[SUPPLIED MATERIAL — start]

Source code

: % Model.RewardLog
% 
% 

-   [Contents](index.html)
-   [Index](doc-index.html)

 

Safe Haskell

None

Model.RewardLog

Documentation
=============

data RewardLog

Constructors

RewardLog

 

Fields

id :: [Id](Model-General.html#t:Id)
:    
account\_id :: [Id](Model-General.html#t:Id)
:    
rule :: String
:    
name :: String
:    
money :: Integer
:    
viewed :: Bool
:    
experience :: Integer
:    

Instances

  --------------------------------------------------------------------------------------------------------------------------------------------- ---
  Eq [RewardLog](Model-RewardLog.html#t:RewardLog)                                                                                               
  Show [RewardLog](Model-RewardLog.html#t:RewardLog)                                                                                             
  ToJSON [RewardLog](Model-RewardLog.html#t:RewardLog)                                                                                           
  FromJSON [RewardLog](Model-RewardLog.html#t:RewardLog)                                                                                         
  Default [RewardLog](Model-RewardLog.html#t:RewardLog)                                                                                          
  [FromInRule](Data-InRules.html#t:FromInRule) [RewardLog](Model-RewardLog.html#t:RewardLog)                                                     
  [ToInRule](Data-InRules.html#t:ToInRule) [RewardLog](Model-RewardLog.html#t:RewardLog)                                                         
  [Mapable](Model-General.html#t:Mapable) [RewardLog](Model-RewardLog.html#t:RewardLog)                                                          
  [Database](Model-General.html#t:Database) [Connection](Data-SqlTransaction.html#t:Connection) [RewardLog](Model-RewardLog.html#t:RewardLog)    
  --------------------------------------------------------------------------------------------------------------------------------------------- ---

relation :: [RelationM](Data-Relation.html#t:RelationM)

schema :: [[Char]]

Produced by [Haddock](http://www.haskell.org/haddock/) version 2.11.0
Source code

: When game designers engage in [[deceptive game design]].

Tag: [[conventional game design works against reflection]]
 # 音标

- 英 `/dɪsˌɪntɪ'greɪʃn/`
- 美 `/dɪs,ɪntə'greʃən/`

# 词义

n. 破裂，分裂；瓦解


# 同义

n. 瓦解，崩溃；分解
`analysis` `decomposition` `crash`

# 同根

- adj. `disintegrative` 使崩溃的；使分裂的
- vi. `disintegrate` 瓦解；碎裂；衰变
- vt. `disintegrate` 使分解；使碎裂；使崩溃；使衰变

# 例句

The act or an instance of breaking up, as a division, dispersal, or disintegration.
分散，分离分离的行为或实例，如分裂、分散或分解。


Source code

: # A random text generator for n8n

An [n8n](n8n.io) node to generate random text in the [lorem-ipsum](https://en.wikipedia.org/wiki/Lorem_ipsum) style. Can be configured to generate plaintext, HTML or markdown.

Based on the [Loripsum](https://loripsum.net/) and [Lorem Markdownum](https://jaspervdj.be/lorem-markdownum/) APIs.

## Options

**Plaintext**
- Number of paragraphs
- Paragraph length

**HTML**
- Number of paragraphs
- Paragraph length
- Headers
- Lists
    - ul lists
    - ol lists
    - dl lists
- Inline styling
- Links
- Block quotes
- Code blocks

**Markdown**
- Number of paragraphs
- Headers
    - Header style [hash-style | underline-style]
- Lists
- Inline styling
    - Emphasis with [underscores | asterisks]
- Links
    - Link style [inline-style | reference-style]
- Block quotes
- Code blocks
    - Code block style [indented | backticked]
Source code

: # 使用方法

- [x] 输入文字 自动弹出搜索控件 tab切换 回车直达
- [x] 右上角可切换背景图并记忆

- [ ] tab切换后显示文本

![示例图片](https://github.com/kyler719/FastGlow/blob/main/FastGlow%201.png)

[SUPPLIED MATERIAL — finish]

_TASK REQUIREMENTS_
From the records above, please extract every line and repeat it exactly.

_SOLUTION TO THIS PROBLEM_
Source code

: % Model.RewardLog
% 
% 

-   [Contents](index.html)
-   [Index](doc-index.html)

 

Safe Haskell

None

Model.RewardLog

Documentation
=============

data RewardLog

Constructors

RewardLog

 

Fields

id :: [Id](Model-General.html#t:Id)
:    
account\_id :: [Id](Model-General.html#t:Id)
:    
rule :: String
:    
name :: String
:    
money :: Integer
:    
viewed :: Bool
:    
experience :: Integer
:    

Instances

  --------------------------------------------------------------------------------------------------------------------------------------------- ---
  Eq [RewardLog](Model-RewardLog.html#t:RewardLog)                                                                                               
  Show [RewardLog](Model-RewardLog.html#t:RewardLog)                                                                                             
  ToJSON [RewardLog](Model-RewardLog.html#t:RewardLog)                                                                                           
  FromJSON [RewardLog](Model-RewardLog.html#t:RewardLog)                                                                                         
  Default [RewardLog](Model-RewardLog.html#t:RewardLog)                                                                                          
  [FromInRule](Data-InRules.html#t:FromInRule) [RewardLog](Model-RewardLog.html#t:RewardLog)                                                     
  [ToInRule](Data-InRules.html#t:ToInRule) [RewardLog](Model-RewardLog.html#t:RewardLog)                                                         
  [Mapable](Model-General.html#t:Mapable) [RewardLog](Model-RewardLog.html#t:RewardLog)                                                          
  [Database](Model-General.html#t:Database) [Connection](Data-SqlTransaction.html#t:Connection) [RewardLog](Model-RewardLog.html#t:RewardLog)    
  --------------------------------------------------------------------------------------------------------------------------------------------- ---

relation :: [RelationM](Data-Relation.html#t:RelationM)

schema :: [[Char]]

Produced by [Haddock](http://www.haskell.org/haddock/) version 2.11.0
Source code

: When game designers engage in [[deceptive game design]].

Tag: [[conventional game design works against reflection]]
 # 音标

- 英 `/dɪsˌɪntɪ'greɪʃn/`
- 美 `/dɪs,ɪntə'greʃən/`

# 词义

n. 破裂，分裂；瓦解


# 同义

n. 瓦解，崩溃；分解
`analysis` `decomposition` `crash`

# 同根

- adj. `disintegrative` 使崩溃的；使分裂的
- vi. `disintegrate` 瓦解；碎裂；衰变
- vt. `disintegrate` 使分解；使碎裂；使崩溃；使衰变

# 例句

The act or an instance of breaking up, as a division, dispersal, or disintegration.
分散，分离分离的行为或实例，如分裂、分散或分解。


Source code

: # A random text generator for n8n

An [n8n](n8n.io) node to generate random text in the [lorem-ipsum](https://en.wikipedia.org/wiki/Lorem_ipsum) style. Can be configured to generate plaintext, HTML or markdown.

Based on the [Loripsum](https://loripsum.net/) and [Lorem Markdownum](https://jaspervdj.be/lorem-markdownum/) APIs.

## Options

**Plaintext**
- Number of paragraphs
- Paragraph length

**HTML**
- Number of paragraphs
- Paragraph length
- Headers
- Lists
    - ul lists
    - ol lists
    - dl lists
- Inline styling
- Links
- Block quotes
- Code blocks

**Markdown**
- Number of paragraphs
- Headers
    - Header style [hash-style | underline-style]
- Lists
- Inline styling
    - Emphasis with [underscores | asterisks]
- Links
    - Link style [inline-style | reference-style]
- Block quotes
- Code blocks
    - Code block style [indented | backticked]
Source code

: # 使用方法

- [x] 输入文字 自动弹出搜索控件 tab切换 回车直达
- [x] 右上角可切换背景图并记忆

- [ ] tab切换后显示文本

![示例图片](https://github.com/kyler719/FastGlow/blob/main/FastGlow%201.png)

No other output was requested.